Cuora amboinensis. — We examined 39 C. amboinensis in northern Sulawesi. Fifteen turtles were captured during nocturnal searches, and villagers provided another 24 specimens (Fig. 3). Many of the latter came from Hindu villagers in the Dumoga River Valley. These transmigrants from Bali maintain small walled shrines where turtles are kept for religious reasons. Our sample of C. amboinensis included 22 females, 10 males, and 7 juveniles, with CL ranging from 55 to 200 mm. There was no difference between the mean CL of males (167 ± 13 mm; range = 150 to 200 mm) and females (168 ± 13 mm; range = 136 to 191 mm). The mean CL of the combined sample of adult male and female C. amboinensis was 167 ± 13 mm (n = 32; range = 136 to 200 mm).

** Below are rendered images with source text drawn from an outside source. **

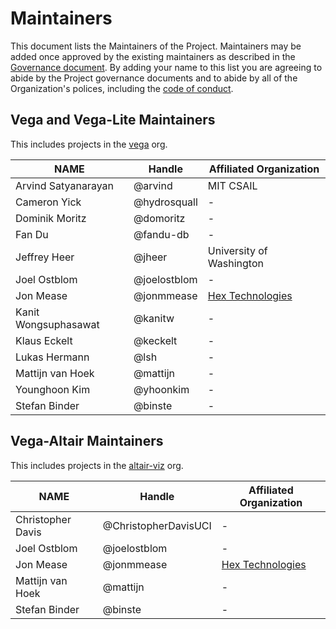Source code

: # Maintainers

This document lists the Maintainers of the Project. Maintainers may be added once approved by the existing maintainers as described in the [Governance document](GOVERNANCE.md). By adding your name to this list you are agreeing to abide by the Project governance documents and to abide by all of the Organization's polices, including the [code of conduct](CODE_OF_CONDUCT.md).

## Vega and Vega-Lite Maintainers

This includes projects in the [vega](https://github.com/vega/) org.

| **NAME** | **Handle** | **Affiliated Organization** |
| --- | --- | --- |
| Arvind Satyanarayan | @arvind | MIT CSAIL |
| Cameron Yick | @hydrosquall | - |
| Dominik Moritz | @domoritz | - |
| Fan Du | @fandu-db | - |
| Jeffrey Heer | @jheer | University of Washington |
| Joel Ostblom | @joelostblom  | - |
| Jon Mease | @jonmmease | [Hex Technologies](https://hex.tech/) |
| Kanit Wongsuphasawat | @kanitw | - |
| Klaus Eckelt | @keckelt | - |
| Lukas Hermann | @lsh | - |
| Mattijn van Hoek | @mattijn | - |
| Younghoon Kim | @yhoonkim | - |
| Stefan Binder | @binste | - |

## Vega-Altair Maintainers

This includes projects in the [altair-viz](https://github.com/altair-viz/) org.

| **NAME** | **Handle** | **Affiliated Organization** |
| --- | --- | --- |
| Christopher Davis | @ChristopherDavisUCI | - |
| Joel Ostblom | @joelostblom  | - |
| Jon Mease | @jonmmease | [Hex Technologies](https://hex.tech/) |
| Mattijn van Hoek | @mattijn | - |
| Stefan Binder | @binste | - |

Our field observations and interview data indicate that C. amboinensis are habitat generalists, occurring in a variety of wetland types in northern Sulawesi. We found C. amboinensis in swift-flowing rocky streams where swimming turtles could make little headway against the strong current, small spring-fed rivulets on forested hillsides, Nypa swamps, village ponds, rice-field ditches, and grass-dominated wetlands. Villagers stated that large numbers of C. amboinensis are sometimes encountered when clearing grass swamps to plant rice. Based on our field experience, C. amboinensis is cryptic and even where common can be difficult to locate. Most of the specimens found during our nocturnal searches were concealed beneath cover of some sort (e.g., mud, leaves, submerged palm fronds, etc., or in very dense vegetation).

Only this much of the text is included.